Women in Auschwitz May 1944
Birkenau, May 1944

From now on, as we celebrate the memory of this new saint every August 9, we cannot fail to remember the Holocaust.

–Pope St. John Paul II, at the canonization of the Jewish philosopher Edith Stein–who had become Sister Teresa Benedicta of the Cross.

She did not die on August 9, 1942, in a wild frenzy of racist violence. She died in the due course of the Nazi’s systematic implementation of an explicit policy–a policy they had developed over the course of two decades.

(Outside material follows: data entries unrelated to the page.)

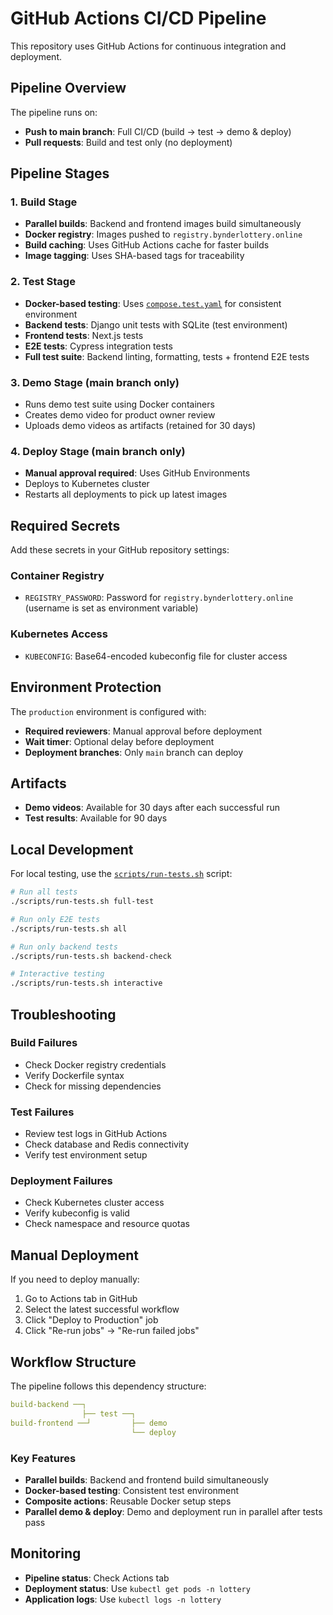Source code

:# GitHub Actions CI/CD Pipeline

This repository uses GitHub Actions for continuous integration and deployment.

## Pipeline Overview

The pipeline runs on:
- **Push to main branch**: Full CI/CD (build → test → demo & deploy)
- **Pull requests**: Build and test only (no deployment)

## Pipeline Stages

### 1. Build Stage
- **Parallel builds**: Backend and frontend images build simultaneously
- **Docker registry**: Images pushed to `registry.bynderlottery.online`
- **Build caching**: Uses GitHub Actions cache for faster builds
- **Image tagging**: Uses SHA-based tags for traceability

### 2. Test Stage
- **Docker-based testing**: Uses [`compose.test.yaml`](../../compose.test.yaml) for consistent environment
- **Backend tests**: Django unit tests with SQLite (test environment)
- **Frontend tests**: Next.js tests
- **E2E tests**: Cypress integration tests
- **Full test suite**: Backend linting, formatting, tests + frontend E2E tests

### 3. Demo Stage (main branch only)
- Runs demo test suite using Docker containers
- Creates demo video for product owner review
- Uploads demo videos as artifacts (retained for 30 days)

### 4. Deploy Stage (main branch only)
- **Manual approval required**: Uses GitHub Environments
- Deploys to Kubernetes cluster
- Restarts all deployments to pick up latest images

## Required Secrets

Add these secrets in your GitHub repository settings:

### Container Registry
- `REGISTRY_PASSWORD`: Password for `registry.bynderlottery.online` (username is set as environment variable)

### Kubernetes Access
- `KUBECONFIG`: Base64-encoded kubeconfig file for cluster access

## Environment Protection

The `production` environment is configured with:
- **Required reviewers**: Manual approval before deployment
- **Wait timer**: Optional delay before deployment
- **Deployment branches**: Only `main` branch can deploy

## Artifacts

- **Demo videos**: Available for 30 days after each successful run
- **Test results**: Available for 90 days

## Local Development

For local testing, use the [`scripts/run-tests.sh`](../../scripts/run-tests.sh) script:

```bash
# Run all tests
./scripts/run-tests.sh full-test

# Run only E2E tests
./scripts/run-tests.sh all

# Run only backend tests
./scripts/run-tests.sh backend-check

# Interactive testing
./scripts/run-tests.sh interactive
```

## Troubleshooting

### Build Failures
- Check Docker registry credentials
- Verify Dockerfile syntax
- Check for missing dependencies

### Test Failures
- Review test logs in GitHub Actions
- Check database and Redis connectivity
- Verify test environment setup

### Deployment Failures
- Check Kubernetes cluster access
- Verify kubeconfig is valid
- Check namespace and resource quotas

## Manual Deployment

If you need to deploy manually:

1. Go to Actions tab in GitHub
2. Select the latest successful workflow
3. Click "Deploy to Production" job
4. Click "Re-run jobs" → "Re-run failed jobs"

## Workflow Structure

The pipeline follows this dependency structure:

```yaml
build-backend ──┐
                ├── test ──┐
build-frontend ──┘         ├── demo
                           └── deploy
```

### Key Features
- **Parallel builds**: Backend and frontend build simultaneously
- **Docker-based testing**: Consistent test environment
- **Composite actions**: Reusable Docker setup steps
- **Parallel demo & deploy**: Demo and deployment run in parallel after tests pass

## Monitoring

- **Pipeline status**: Check Actions tab
- **Deployment status**: Use `kubectl get pods -n lottery`
- **Application logs**: Use `kubectl logs -n lottery` 
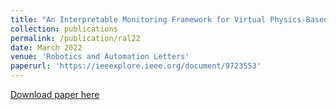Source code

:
 ```yaml
---
title: "An Interpretable Monitoring Framework for Virtual Physics-Based Non-Interfering Robot Social Planning"
collection: publications
permalink: /publication/ral22
date: March 2022
venue: 'Robotics and Automation Letters'
paperurl: 'https://ieeexplore.ieee.org/document/9723553'
---
```

[Download paper here](http://rahulpeddi.github.io/files/ral22.pdf)
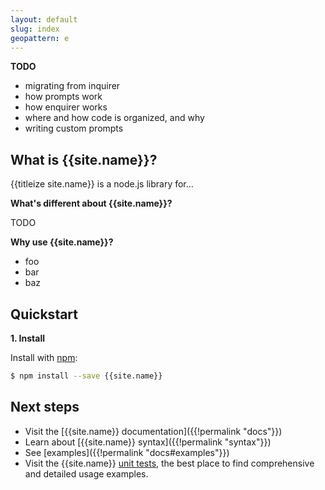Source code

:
 ```yaml
---
layout: default
slug: index
geopattern: e
---
```


**TODO**

- migrating from inquirer
- how prompts work
- how enquirer works
- where and how code is organized, and why
- writing custom prompts


## What is {{site.name}}?

{{titleize site.name}} is a node.js library for...

**What's different about {{site.name}}?**

TODO

**Why use {{site.name}}?**

- foo
- bar
- baz


## Quickstart

**1. Install**

Install with [npm](https://www.npmjs.com/):

```sh
$ npm install --save {{site.name}}
```



## Next steps

- Visit the [{{site.name}} documentation]({{!permalink "docs"}})
- Learn about [{{site.name}} syntax]({{!permalink "syntax"}})
- See [examples]({{!permalink "docs#examples"}})
- Visit the {{site.name}} [unit tests]({{site.href}}/test), the best place to find comprehensive and detailed usage examples.
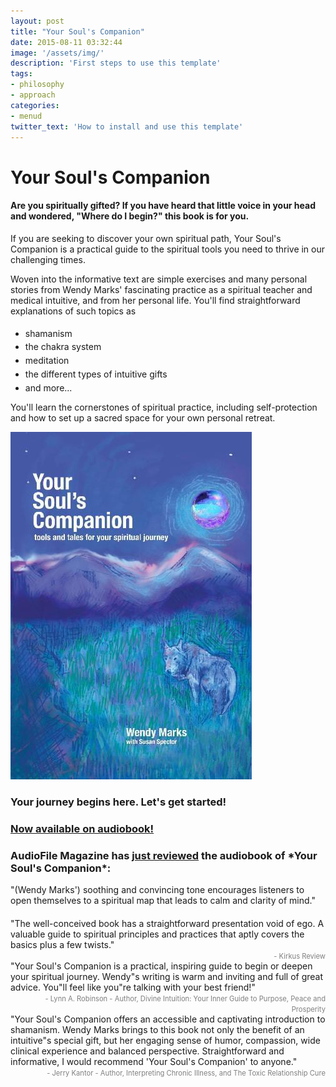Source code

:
 ```yaml
---
layout: post
title: "Your Soul's Companion"
date: 2015-08-11 03:32:44
image: '/assets/img/'
description: 'First steps to use this template'
tags:
- philosophy
- approach
categories:
- menud
twitter_text: 'How to install and use this template'
---
```



# Your Soul's Companion

<div class="post-prim">
<div class="col-xs-12 col-sm-12 col-md-12 col-lg-12">
<div style="" class="youtube-player col-xs-12 col-sm-12 col-md-12 col-lg-12" data-id="JM-YtUNS5LU"></div>
</div>

<h4>Are you spiritually gifted? If you have heard that little voice in your head and wondered, "Where do I begin?" this book is for you.</h4>

If you are seeking to discover your own spiritual path, Your Soul's Companion is a practical guide to the spiritual tools you need to thrive in our challenging times.

</div><!-- prim -->



<div class="post-alt">
Woven into the informative text are simple exercises and many personal stories from Wendy Marks' fascinating practice as a spiritual teacher and medical intuitive, and from her personal life. You'll find straightforward explanations of such topics as

<ul><li style="padding:1% 0 0 0">shamanism</li>
<li style="padding:1% 0 0 0">the chakra system</li>
<li style="padding:1% 0 0 0">meditation</li>
<li style="padding:1% 0 0 0">the different types of intuitive gifts</li>
<li style="padding:1% 0 0 0">and more...</li></ul>


You'll learn the cornerstones of spiritual practice, including self-protection and how to set up a sacred space for your own personal retreat.

</div><!-- alt -->


<div class="post-prim">

<a href="http://www.amazon.com/Your-Souls-Companion-Spiritual-Journey/dp/1493546910"><img src="/assets/img/book-souls-companion.jpg"/></a>

<h3>Your journey begins here. Let's get started!</h3>

<a href="http://www.amazon.com/Your-Souls-Companion-Spiritual-Journey/dp/1493546910"><span style="" class="icom-amazon ico-a"></span></a>

<h3><a href="https://www.amazon.com/Your-Souls-Companion-Spiritual-Journey/dp/B01LOQ0HDI/ref=tmm_aud_swatch_0?_encoding=UTF8&qid=&sr=">Now available on audiobook!</a></h3>




<h3>AudioFile Magazine has <a href="http://www.audiofilemagazine.com/reviews/read/124522/">just reviewed</a> the audiobook of *Your Soul's Companion*:</h3>

<div style="margin-bottom:20px;" class="col-xs-12 col-md-12 col-lg-12">
<div class="col-xs-3 col-sm-3 col-md-3 col-lg-3"></div>
<div class="col-xs-6 col-sm-6 col-md-6 col-lg-6">"(Wendy Marks') soothing and convincing tone encourages listeners to open themselves to a spiritual map that leads to calm and clarity of mind."</div>
<div class="col-xs-3 col-sm-3 col-md-3 col-lg-3"></div>
</div>

<div class="col-xs-12 col-md-12 col-lg-12">
<div class="col-xs-4 col-sm-4 col-md-4 col-lg-4"><div class="col-xs-12 col-sm-12 col-md-12 col-lg-12">"The well-conceived book has a straightforward presentation void of ego. A valuable guide to spiritual principles and practices that aptly covers the basics plus a few twists."</div><div style="text-align:right;" class="col-xs-12 col-sm-12 col-md-12 col-lg-12"><span style="font-size:.8em;color:gray;">- Kirkus Review</span></div></div>
    <div class="col-xs-4 col-sm-4 col-md-4 col-lg-4"><div class="col-xs-12 col-sm-12 col-md-12 col-lg-12">"Your Soul's Companion is a practical, inspiring guide to begin or deepen your spiritual journey. Wendy"s writing is warm and inviting and full of great advice. You"ll feel like you"re talking with your best friend!"</div><div style="text-align:right;" class="col-xs-12 col-sm-12 col-md-12 col-lg-12"><span style="font-size:.8em;color:gray;">- Lynn A. Robinson - Author, Divine Intuition: Your Inner Guide to Purpose, Peace and Prosperity</span></div></div>
    <div class="col-xs-4 col-sm-4 col-md-4 col-lg-4"><div class="col-xs-12 col-sm-12 col-md-12 col-lg-12">"Your Soul's Companion offers an accessible and captivating introduction to shamanism. Wendy Marks brings to this book not only the benefit of an intuitive"s special gift, but her engaging sense of humor, compassion, wide clinical experience and balanced perspective. Straightforward and informative, I would recommend 'Your Soul's Companion' to anyone."</div><div style="text-align:right;" class="col-xs-12 col-sm-12 col-md-12 col-lg-12"><span style="font-size:.8em;color:gray;">- Jerry Kantor - Author, Interpreting Chronic Illness, and The Toxic Relationship Cure</span></div></div>
</div>

&nbsp;
&nbsp;
&nbsp;
</div><!-- prim -->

According to National-Socialist racial doctrine—which Hitler and his allies openly proposed as their party platform during the 1930’s—Jews had ‘infiltrated,’ had ‘invaded,’ had aspired to ‘conquer’ the German nation. Hitler alone had the clarity and courage to ‘fight back,’ to enunciate clearly that Germans must preserve the purity of their race.

St. Edith Stein
St. Edith Stein

The Nazis declared this the fundamental national priority. The presence of Jews in the life of the German nation was not, in their eyes, the simple reality of history. It was a problem. The #1 problem.

Hitler and the Nazis unapologetically proposed this idea as the basis for an entire political, legal, and military regime. The power that martyred Sister Teresa Benedicta was not a band of bloodthirsty marauders, obvious monsters, or stereotypical jackbooted thugs. No. A political alliance, based on Hitler’s ideas about German blood, developed an extensive technical and bureaucratic organization. Over the course of a decade, the Nazis established their idea as the organizing principle of German national life.

At Holy Mass today, we hear Moses rejoicing in the gift of God’s law. He revealed it fully on the cross, when the soldier pierced His Heart: the eternal law of love.

We human beings can go wrong. Our laws do not always correspond to the divine decree revealed in the wounded Heart of the Savior. We must constantly search ourselves for the evil of racism. And pray that, by the grace of God, we will see each other as who we truly are–one human family, with the loving God as our Father.

3 thoughts on “Catholic Holocaust Remembrance Day

  1. I read St Teresa of Avila’s book once too. Prayers from a well, dry or full. Only hope and charity bring peaceful times.

  2. Beautiful homily one of my favorite saints. May everyone know her, her writing and why she perished… thank you father mark… #neverforger.

  3. My favorite quote from Edith Stein: “The Woman’s soul is fashioned as a shelter in which other souls may unfold“.